The following sample text is extracted from Wikipedia: https://en.wikipedia.org/wiki/Steve_Jobs

In [17]:
text = "Steven Paul Jobs was an American business magnate and investor. He was the chairman, chief executive officer, and co-founder of Apple Inc.; chairman and majority shareholder of Pixar."

In [18]:
tokenizer = sent_tokenize(text)

Run a loop which iterates through all the sentences in the document, separates each word using `word_tokenize` and assigns a POS tag using `pos_tag`.

Example: 
    
Sentence 1
    
    Word 1 -> POS tag assigned
    Word 2 -> POS tag assigned
    Word 3 -> POS tag assigned
    Word 4 -> POS tag assigned
    Word 5 -> POS tag assigned
    
Sentence 2

    Word 1 -> POS tag assigned
    Word 2 -> POS tag assigned
    Word 3 -> POS tag assigned
    Word 4 -> POS tag assigned
    Word 5 -> POS tag assigned
    
.

.

.

.

.

.

(iterates till all the words in all the sentences are tagged in the document)

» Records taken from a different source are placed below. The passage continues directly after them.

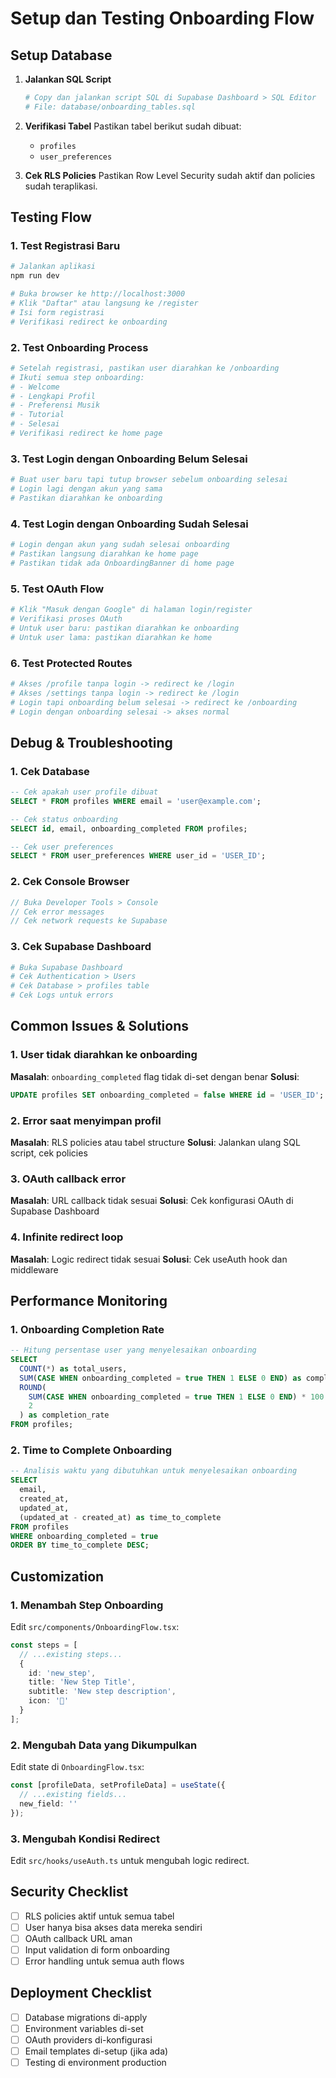 # Setup dan Testing Onboarding Flow

## Setup Database

1. **Jalankan SQL Script**
   ```bash
   # Copy dan jalankan script SQL di Supabase Dashboard > SQL Editor
   # File: database/onboarding_tables.sql
   ```

2. **Verifikasi Tabel**
   Pastikan tabel berikut sudah dibuat:
   - `profiles`
   - `user_preferences`

3. **Cek RLS Policies**
   Pastikan Row Level Security sudah aktif dan policies sudah teraplikasi.

## Testing Flow

### 1. Test Registrasi Baru
```bash
# Jalankan aplikasi
npm run dev

# Buka browser ke http://localhost:3000
# Klik "Daftar" atau langsung ke /register
# Isi form registrasi
# Verifikasi redirect ke onboarding
```

### 2. Test Onboarding Process
```bash
# Setelah registrasi, pastikan user diarahkan ke /onboarding
# Ikuti semua step onboarding:
# - Welcome
# - Lengkapi Profil
# - Preferensi Musik
# - Tutorial
# - Selesai
# Verifikasi redirect ke home page
```

### 3. Test Login dengan Onboarding Belum Selesai
```bash
# Buat user baru tapi tutup browser sebelum onboarding selesai
# Login lagi dengan akun yang sama
# Pastikan diarahkan ke onboarding
```

### 4. Test Login dengan Onboarding Sudah Selesai
```bash
# Login dengan akun yang sudah selesai onboarding
# Pastikan langsung diarahkan ke home page
# Pastikan tidak ada OnboardingBanner di home page
```

### 5. Test OAuth Flow
```bash
# Klik "Masuk dengan Google" di halaman login/register
# Verifikasi proses OAuth
# Untuk user baru: pastikan diarahkan ke onboarding
# Untuk user lama: pastikan diarahkan ke home
```

### 6. Test Protected Routes
```bash
# Akses /profile tanpa login -> redirect ke /login
# Akses /settings tanpa login -> redirect ke /login
# Login tapi onboarding belum selesai -> redirect ke /onboarding
# Login dengan onboarding selesai -> akses normal
```

## Debug & Troubleshooting

### 1. Cek Database
```sql
-- Cek apakah user profile dibuat
SELECT * FROM profiles WHERE email = 'user@example.com';

-- Cek status onboarding
SELECT id, email, onboarding_completed FROM profiles;

-- Cek user preferences
SELECT * FROM user_preferences WHERE user_id = 'USER_ID';
```

### 2. Cek Console Browser
```javascript
// Buka Developer Tools > Console
// Cek error messages
// Cek network requests ke Supabase
```

### 3. Cek Supabase Dashboard
```bash
# Buka Supabase Dashboard
# Cek Authentication > Users
# Cek Database > profiles table
# Cek Logs untuk errors
```

## Common Issues & Solutions

### 1. User tidak diarahkan ke onboarding
**Masalah**: `onboarding_completed` flag tidak di-set dengan benar
**Solusi**: 
```sql
UPDATE profiles SET onboarding_completed = false WHERE id = 'USER_ID';
```

### 2. Error saat menyimpan profil
**Masalah**: RLS policies atau tabel structure
**Solusi**: Jalankan ulang SQL script, cek policies

### 3. OAuth callback error
**Masalah**: URL callback tidak sesuai
**Solusi**: Cek konfigurasi OAuth di Supabase Dashboard

### 4. Infinite redirect loop
**Masalah**: Logic redirect tidak sesuai
**Solusi**: Cek useAuth hook dan middleware

## Performance Monitoring

### 1. Onboarding Completion Rate
```sql
-- Hitung persentase user yang menyelesaikan onboarding
SELECT 
  COUNT(*) as total_users,
  SUM(CASE WHEN onboarding_completed = true THEN 1 ELSE 0 END) as completed,
  ROUND(
    SUM(CASE WHEN onboarding_completed = true THEN 1 ELSE 0 END) * 100.0 / COUNT(*), 
    2
  ) as completion_rate
FROM profiles;
```

### 2. Time to Complete Onboarding
```sql
-- Analisis waktu yang dibutuhkan untuk menyelesaikan onboarding
SELECT 
  email,
  created_at,
  updated_at,
  (updated_at - created_at) as time_to_complete
FROM profiles 
WHERE onboarding_completed = true
ORDER BY time_to_complete DESC;
```

## Customization

### 1. Menambah Step Onboarding
Edit `src/components/OnboardingFlow.tsx`:
```typescript
const steps = [
  // ...existing steps...
  {
    id: 'new_step',
    title: 'New Step Title',
    subtitle: 'New step description',
    icon: '🎯'
  }
];
```

### 2. Mengubah Data yang Dikumpulkan
Edit state di `OnboardingFlow.tsx`:
```typescript
const [profileData, setProfileData] = useState({
  // ...existing fields...
  new_field: ''
});
```

### 3. Mengubah Kondisi Redirect
Edit `src/hooks/useAuth.ts` untuk mengubah logic redirect.

## Security Checklist

- [ ] RLS policies aktif untuk semua tabel
- [ ] User hanya bisa akses data mereka sendiri
- [ ] OAuth callback URL aman
- [ ] Input validation di form onboarding
- [ ] Error handling untuk semua auth flows

## Deployment Checklist

- [ ] Database migrations di-apply
- [ ] Environment variables di-set
- [ ] OAuth providers di-konfigurasi
- [ ] Email templates di-setup (jika ada)
- [ ] Testing di environment production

Later on, every word is classified according to Named Entity Recognition (NER) feature using `ne_chunk`.

In [20]:
for i in tokenizer:
    words = nltk.word_tokenize(i)
    tagged = nltk.pos_tag(words)
    print(tagged)
    
    named_entity = nltk.ne_chunk(tagged, binary = True)
    print(named_entity)

[('Steven', 'NNP'), ('Paul', 'NNP'), ('Jobs', 'NNP'), ('was', 'VBD'), ('an', 'DT'), ('American', 'JJ'), ('business', 'NN'), ('magnate', 'NN'), ('and', 'CC'), ('investor', 'NN'), ('.', '.')]
(S
  (NE Steven/NNP Paul/NNP Jobs/NNP)
  was/VBD
  an/DT
  (NE American/JJ)
  business/NN
  magnate/NN
  and/CC
  investor/NN
  ./.)
[('He', 'PRP'), ('was', 'VBD'), ('the', 'DT'), ('chairman', 'NN'), (',', ','), ('chief', 'JJ'), ('executive', 'NN'), ('officer', 'NN'), (',', ','), ('and', 'CC'), ('co-founder', 'NN'), ('of', 'IN'), ('Apple', 'NNP'), ('Inc.', 'NNP'), (';', ':'), ('chairman', 'NN'), ('and', 'CC'), ('majority', 'NN'), ('shareholder', 'NN'), ('of', 'IN'), ('Pixar', 'NNP'), ('.', '.')]
(S
  He/PRP
  was/VBD
  the/DT
  chairman/NN
  ,/,
  chief/JJ
  executive/NN
  officer/NN
  ,/,
  and/CC
  co-founder/NN
  of/IN
  (NE Apple/NNP Inc./NNP)
  ;/:
  chairman/NN
  and/CC
  majority/NN
  shareholder/NN
  of/IN
  (NE Pixar/NNP)
  ./.)


### Note:
    
The parameter `binary = True` in `named_entity = nltk.ne_chunk(tagged, binary = True)` combines Steven Paul Jobs as one PERSON.
    
If only `named_entity = nltk.ne_chunk(tagged)` statement is passed, Steven and Paul Jobs will be identified as two different PERSONS.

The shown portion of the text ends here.